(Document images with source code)
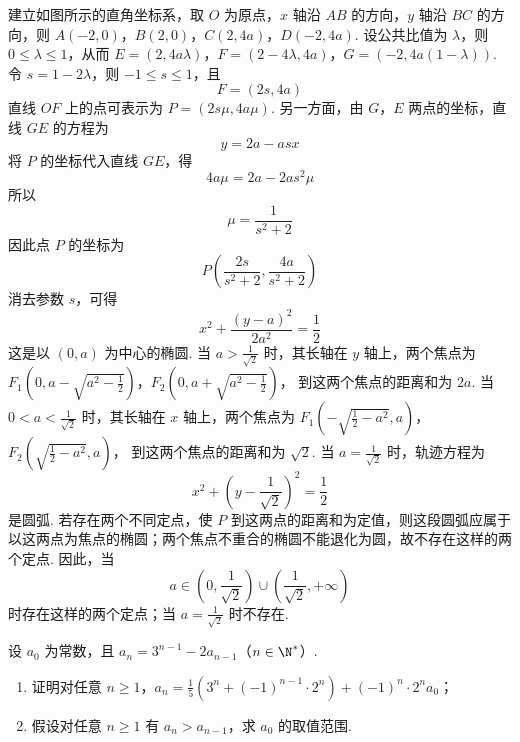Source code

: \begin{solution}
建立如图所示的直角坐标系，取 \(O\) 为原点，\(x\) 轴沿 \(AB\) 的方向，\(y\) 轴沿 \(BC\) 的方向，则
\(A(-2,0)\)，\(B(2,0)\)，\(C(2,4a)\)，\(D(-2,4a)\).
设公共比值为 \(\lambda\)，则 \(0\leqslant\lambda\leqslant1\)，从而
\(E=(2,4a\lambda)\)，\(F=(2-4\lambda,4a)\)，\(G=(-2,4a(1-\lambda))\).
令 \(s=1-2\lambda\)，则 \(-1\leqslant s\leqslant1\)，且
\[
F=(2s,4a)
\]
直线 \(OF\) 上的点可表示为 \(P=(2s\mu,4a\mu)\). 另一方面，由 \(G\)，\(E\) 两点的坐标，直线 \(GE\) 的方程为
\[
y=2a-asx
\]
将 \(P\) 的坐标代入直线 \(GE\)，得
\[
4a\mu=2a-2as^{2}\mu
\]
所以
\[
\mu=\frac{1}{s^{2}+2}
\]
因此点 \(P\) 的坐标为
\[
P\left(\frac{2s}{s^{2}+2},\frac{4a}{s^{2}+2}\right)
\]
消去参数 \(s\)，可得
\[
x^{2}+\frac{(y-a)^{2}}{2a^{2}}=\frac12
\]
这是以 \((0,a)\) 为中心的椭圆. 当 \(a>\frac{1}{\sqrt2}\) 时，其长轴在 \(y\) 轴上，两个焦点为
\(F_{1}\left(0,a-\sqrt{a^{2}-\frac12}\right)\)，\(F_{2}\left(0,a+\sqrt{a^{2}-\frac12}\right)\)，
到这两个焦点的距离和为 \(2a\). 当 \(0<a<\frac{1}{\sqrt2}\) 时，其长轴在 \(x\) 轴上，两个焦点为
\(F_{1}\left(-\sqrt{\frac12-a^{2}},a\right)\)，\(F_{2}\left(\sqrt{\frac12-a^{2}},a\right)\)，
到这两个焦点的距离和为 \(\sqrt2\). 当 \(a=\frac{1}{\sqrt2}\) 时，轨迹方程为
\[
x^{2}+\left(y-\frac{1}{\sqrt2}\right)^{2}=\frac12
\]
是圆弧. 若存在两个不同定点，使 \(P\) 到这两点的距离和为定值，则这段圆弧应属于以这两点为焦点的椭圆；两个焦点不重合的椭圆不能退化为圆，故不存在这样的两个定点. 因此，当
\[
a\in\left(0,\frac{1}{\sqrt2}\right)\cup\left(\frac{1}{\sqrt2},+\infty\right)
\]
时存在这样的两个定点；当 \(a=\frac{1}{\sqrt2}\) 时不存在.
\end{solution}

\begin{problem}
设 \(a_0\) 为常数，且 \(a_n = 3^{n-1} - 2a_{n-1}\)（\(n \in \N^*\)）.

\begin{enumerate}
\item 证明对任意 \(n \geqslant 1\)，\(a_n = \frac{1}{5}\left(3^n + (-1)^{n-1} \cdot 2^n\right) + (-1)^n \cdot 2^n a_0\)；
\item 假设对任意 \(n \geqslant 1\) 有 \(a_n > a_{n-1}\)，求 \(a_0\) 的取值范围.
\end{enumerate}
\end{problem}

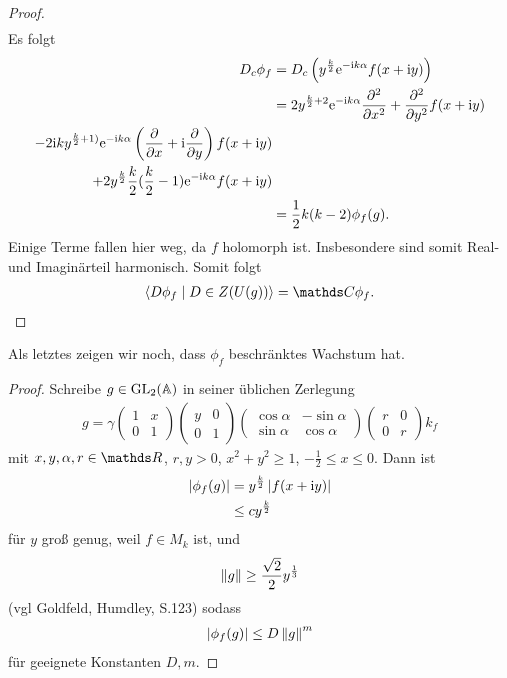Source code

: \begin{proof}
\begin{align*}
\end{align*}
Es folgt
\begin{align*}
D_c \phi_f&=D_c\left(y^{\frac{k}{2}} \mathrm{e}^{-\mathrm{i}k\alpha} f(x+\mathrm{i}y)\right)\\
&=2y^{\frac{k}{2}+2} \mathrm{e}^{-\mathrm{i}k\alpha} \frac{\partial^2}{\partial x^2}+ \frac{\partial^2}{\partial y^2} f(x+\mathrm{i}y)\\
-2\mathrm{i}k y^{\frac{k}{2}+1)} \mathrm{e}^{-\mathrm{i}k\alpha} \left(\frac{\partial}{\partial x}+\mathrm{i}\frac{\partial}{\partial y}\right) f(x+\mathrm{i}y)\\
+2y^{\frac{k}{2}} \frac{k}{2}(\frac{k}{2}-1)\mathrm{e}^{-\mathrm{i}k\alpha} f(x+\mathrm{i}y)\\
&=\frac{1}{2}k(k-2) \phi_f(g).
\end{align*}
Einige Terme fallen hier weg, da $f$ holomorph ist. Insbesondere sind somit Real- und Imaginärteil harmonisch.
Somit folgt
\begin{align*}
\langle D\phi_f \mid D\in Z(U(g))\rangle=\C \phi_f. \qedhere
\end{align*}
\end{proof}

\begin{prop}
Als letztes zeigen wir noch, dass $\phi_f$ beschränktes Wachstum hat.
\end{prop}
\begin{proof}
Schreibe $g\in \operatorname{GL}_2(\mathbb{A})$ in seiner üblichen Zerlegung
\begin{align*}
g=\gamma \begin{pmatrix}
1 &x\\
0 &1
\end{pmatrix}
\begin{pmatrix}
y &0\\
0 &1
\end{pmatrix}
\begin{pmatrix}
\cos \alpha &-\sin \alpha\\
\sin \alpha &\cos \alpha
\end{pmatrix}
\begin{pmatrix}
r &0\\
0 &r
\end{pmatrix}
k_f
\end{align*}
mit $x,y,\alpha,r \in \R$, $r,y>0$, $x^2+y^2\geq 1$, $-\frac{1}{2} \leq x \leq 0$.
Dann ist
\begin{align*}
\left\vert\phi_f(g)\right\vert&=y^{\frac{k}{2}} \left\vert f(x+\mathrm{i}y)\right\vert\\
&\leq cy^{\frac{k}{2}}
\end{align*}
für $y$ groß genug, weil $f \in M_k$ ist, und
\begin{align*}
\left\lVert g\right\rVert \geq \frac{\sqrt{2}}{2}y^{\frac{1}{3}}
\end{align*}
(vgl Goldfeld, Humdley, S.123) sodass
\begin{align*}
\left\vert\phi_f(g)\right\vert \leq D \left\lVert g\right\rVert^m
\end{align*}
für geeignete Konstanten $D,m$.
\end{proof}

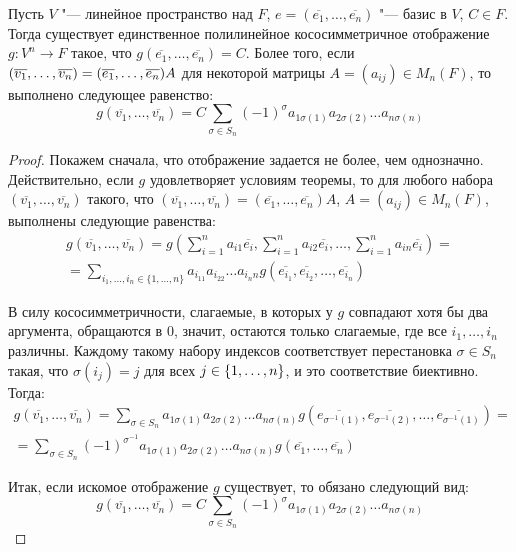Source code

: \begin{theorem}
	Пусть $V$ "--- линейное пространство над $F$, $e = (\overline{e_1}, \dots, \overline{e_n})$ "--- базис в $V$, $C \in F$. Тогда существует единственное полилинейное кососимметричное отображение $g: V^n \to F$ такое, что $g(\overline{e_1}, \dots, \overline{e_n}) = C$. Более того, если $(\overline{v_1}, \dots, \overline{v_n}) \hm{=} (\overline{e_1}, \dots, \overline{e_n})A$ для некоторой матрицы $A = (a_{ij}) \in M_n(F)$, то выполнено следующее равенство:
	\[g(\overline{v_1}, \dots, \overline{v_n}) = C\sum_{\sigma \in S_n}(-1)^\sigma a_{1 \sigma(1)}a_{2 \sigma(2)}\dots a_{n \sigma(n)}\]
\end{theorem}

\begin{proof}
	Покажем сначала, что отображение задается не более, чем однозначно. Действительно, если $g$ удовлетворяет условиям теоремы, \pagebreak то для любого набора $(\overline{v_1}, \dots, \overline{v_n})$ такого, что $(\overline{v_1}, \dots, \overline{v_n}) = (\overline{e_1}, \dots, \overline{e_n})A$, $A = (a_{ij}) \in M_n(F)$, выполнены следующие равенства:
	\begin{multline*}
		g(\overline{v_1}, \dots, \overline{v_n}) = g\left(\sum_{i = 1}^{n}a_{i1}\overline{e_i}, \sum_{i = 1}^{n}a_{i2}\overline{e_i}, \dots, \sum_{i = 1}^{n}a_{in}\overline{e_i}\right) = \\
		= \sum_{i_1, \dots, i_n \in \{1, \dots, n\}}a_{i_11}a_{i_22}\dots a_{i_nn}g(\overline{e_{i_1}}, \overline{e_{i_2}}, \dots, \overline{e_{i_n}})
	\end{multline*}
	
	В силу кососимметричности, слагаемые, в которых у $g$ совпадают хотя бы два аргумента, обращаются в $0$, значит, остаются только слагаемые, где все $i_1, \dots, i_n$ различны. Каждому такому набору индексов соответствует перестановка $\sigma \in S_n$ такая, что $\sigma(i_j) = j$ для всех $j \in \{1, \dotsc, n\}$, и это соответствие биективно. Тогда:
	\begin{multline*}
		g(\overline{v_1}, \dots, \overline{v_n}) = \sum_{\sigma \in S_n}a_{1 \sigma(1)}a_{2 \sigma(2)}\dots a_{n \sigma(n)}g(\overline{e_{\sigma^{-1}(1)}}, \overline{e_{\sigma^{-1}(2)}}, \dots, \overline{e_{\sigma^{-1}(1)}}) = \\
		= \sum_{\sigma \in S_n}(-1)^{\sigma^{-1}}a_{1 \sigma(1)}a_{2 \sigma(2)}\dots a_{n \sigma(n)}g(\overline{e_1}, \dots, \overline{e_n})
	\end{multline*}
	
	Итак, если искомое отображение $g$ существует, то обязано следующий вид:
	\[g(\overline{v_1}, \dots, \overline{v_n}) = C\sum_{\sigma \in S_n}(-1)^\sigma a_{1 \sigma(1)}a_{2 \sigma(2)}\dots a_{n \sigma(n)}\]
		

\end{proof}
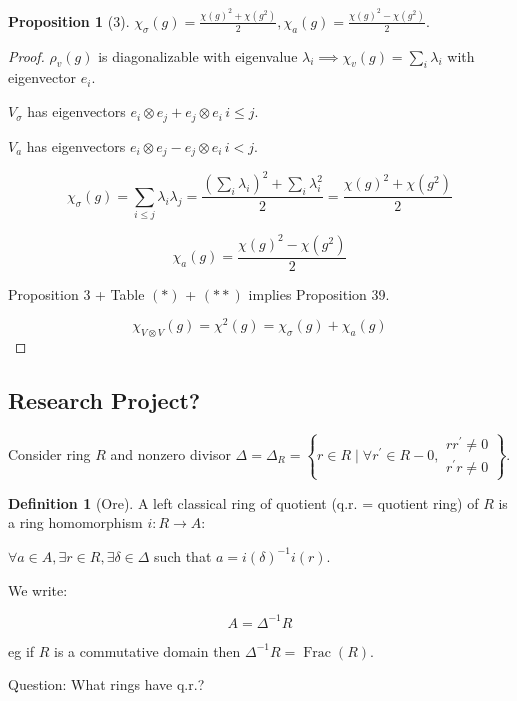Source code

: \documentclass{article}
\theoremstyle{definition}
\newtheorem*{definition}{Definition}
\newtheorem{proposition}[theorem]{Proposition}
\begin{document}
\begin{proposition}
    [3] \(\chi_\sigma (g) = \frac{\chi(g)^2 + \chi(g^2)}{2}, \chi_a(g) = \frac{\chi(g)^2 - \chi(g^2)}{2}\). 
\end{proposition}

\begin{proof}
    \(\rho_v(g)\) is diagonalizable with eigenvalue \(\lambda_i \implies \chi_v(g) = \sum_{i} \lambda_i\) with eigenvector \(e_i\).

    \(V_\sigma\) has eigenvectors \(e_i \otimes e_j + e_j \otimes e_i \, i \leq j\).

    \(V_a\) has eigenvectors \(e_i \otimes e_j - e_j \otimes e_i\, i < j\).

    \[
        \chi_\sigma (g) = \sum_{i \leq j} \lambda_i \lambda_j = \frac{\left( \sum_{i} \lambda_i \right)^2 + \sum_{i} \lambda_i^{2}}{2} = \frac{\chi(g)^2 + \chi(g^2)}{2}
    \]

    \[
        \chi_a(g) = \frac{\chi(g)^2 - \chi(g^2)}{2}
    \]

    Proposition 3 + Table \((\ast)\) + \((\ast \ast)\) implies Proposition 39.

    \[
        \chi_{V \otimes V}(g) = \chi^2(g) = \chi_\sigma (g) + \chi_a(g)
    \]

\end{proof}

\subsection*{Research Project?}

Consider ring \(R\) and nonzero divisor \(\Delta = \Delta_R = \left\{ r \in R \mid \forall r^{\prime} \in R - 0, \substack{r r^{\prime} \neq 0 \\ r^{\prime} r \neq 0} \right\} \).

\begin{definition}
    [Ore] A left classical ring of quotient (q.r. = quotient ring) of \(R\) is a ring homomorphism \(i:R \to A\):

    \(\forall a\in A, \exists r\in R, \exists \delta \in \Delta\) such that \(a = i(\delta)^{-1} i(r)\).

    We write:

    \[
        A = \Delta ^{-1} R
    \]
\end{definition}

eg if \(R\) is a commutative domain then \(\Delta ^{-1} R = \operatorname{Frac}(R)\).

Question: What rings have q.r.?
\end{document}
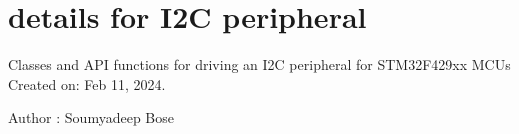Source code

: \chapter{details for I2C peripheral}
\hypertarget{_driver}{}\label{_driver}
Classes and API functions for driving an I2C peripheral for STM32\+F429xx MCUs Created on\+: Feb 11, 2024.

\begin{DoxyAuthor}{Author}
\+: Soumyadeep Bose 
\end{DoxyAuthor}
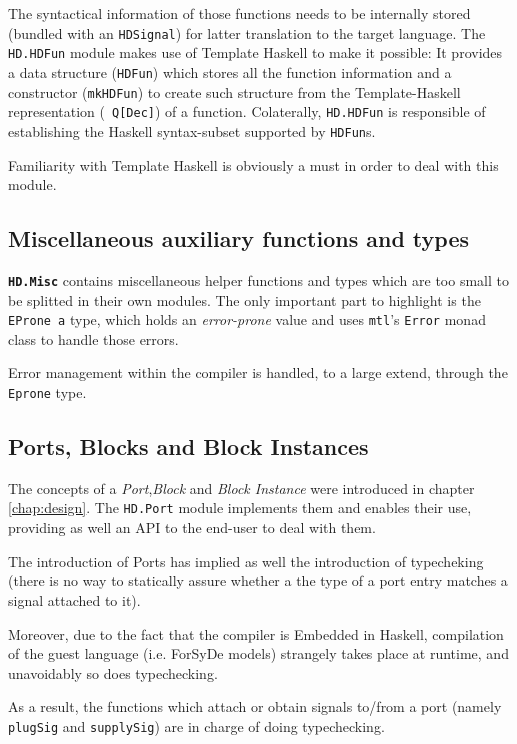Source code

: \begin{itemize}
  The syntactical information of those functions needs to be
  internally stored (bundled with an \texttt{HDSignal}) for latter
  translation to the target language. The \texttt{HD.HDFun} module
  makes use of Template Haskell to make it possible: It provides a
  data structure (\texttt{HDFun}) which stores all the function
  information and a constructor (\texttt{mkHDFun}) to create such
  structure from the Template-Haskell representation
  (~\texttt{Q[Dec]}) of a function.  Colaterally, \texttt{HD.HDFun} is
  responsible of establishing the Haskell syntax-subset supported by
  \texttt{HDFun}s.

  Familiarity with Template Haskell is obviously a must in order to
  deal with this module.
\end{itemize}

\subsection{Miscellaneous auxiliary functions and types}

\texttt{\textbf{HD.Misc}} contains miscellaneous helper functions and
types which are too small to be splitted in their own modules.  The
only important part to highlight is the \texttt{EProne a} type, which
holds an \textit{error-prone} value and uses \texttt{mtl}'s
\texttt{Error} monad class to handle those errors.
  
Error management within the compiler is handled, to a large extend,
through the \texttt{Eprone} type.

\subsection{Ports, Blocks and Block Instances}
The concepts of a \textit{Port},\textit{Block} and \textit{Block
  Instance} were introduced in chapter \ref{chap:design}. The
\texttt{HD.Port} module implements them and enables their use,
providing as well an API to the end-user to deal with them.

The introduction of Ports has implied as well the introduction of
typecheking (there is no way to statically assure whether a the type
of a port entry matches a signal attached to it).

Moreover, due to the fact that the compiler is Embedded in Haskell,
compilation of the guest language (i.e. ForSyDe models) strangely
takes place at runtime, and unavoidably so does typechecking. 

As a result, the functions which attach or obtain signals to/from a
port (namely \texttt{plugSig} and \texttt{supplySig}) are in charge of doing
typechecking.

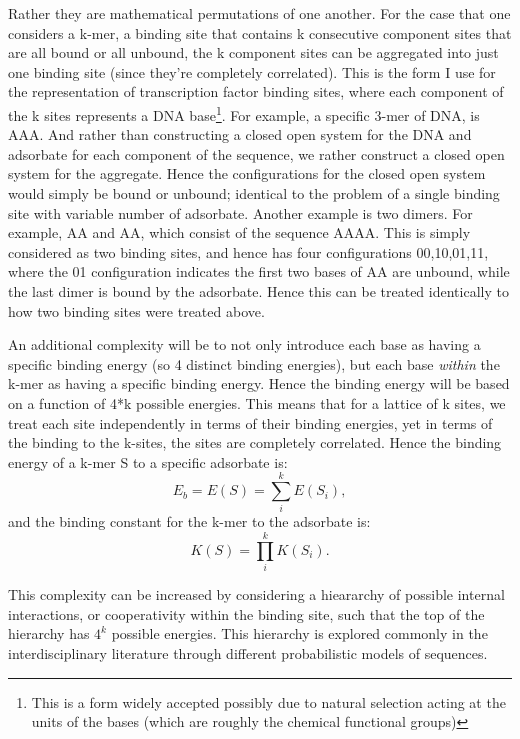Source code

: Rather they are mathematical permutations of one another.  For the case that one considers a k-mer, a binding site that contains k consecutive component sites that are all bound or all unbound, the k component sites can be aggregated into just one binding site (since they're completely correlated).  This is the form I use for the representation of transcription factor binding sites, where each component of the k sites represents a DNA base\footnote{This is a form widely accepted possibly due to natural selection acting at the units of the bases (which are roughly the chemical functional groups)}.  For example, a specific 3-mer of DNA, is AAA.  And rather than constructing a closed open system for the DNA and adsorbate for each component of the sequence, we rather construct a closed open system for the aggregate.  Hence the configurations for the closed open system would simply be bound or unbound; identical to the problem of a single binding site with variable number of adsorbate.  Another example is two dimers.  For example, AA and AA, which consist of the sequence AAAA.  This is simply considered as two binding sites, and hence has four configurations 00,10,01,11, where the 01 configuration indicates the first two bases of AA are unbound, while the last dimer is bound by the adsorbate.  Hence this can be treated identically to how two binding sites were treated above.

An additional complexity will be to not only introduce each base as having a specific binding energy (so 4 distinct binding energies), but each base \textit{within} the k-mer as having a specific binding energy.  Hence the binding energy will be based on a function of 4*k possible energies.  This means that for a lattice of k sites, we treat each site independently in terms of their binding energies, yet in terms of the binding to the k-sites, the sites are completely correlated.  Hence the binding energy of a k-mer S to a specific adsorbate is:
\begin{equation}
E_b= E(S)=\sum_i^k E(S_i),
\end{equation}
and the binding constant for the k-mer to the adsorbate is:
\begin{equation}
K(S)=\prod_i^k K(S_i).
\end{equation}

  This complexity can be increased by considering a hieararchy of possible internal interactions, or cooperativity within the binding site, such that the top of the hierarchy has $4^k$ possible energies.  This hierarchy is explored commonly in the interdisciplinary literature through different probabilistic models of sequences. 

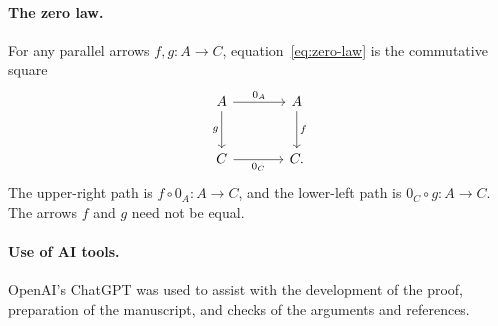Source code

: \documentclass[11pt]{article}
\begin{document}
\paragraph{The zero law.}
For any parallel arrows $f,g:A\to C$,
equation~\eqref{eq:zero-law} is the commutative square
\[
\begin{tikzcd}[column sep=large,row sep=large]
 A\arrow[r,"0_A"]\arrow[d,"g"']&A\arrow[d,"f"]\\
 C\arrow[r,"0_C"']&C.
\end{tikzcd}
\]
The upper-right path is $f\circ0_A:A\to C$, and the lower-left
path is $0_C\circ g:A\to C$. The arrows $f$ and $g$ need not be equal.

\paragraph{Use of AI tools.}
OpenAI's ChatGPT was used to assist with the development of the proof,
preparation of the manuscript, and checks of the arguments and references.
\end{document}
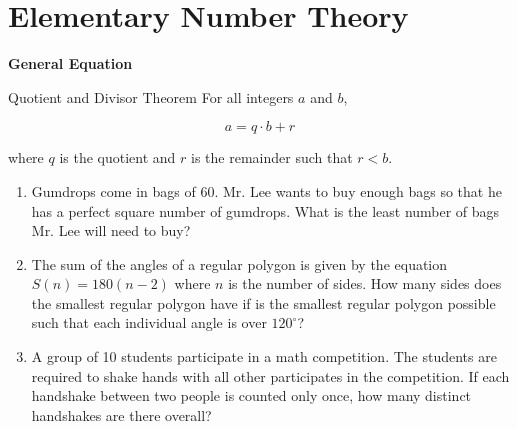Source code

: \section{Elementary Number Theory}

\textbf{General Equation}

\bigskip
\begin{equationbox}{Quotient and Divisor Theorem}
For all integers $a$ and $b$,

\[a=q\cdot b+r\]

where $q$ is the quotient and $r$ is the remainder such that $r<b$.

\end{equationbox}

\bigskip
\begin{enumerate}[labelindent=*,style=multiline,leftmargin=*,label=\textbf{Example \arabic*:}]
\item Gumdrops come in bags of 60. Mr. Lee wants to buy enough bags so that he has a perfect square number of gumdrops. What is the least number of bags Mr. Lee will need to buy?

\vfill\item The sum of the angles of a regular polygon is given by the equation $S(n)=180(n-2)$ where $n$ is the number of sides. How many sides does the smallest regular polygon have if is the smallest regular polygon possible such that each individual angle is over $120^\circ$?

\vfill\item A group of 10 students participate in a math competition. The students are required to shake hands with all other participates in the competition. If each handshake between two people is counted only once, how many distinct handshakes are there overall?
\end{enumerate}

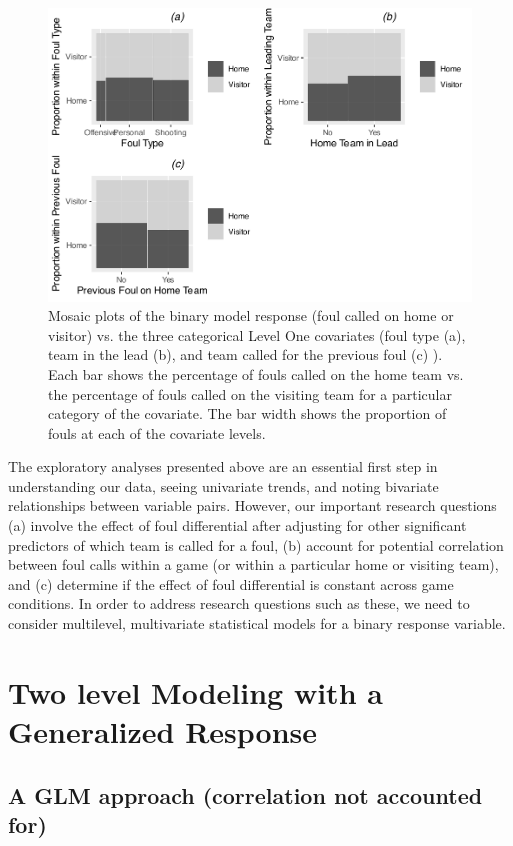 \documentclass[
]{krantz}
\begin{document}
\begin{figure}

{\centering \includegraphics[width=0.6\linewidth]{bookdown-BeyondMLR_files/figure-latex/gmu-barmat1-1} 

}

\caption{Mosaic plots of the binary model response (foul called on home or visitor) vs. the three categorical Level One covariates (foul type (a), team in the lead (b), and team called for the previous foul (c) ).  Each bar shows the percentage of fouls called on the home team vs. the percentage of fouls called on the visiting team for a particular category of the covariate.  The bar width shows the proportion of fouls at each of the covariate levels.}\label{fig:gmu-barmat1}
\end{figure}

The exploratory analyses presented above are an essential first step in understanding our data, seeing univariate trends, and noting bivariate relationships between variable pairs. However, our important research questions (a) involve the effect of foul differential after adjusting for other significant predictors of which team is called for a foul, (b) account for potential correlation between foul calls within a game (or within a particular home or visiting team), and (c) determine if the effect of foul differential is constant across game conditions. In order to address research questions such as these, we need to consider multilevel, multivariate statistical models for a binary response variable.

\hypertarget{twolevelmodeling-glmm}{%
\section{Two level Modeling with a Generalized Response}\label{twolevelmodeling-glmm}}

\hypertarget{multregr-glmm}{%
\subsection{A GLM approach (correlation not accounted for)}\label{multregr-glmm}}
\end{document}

What to work on
With the line containing "GLM approach (correlation" as the first and the last line above as the final one, copy those lines exactly and no others.

Output for this exercise
\subsection{A GLM approach (correlation not accounted for)}\label{multregr-glmm}}
\end{document}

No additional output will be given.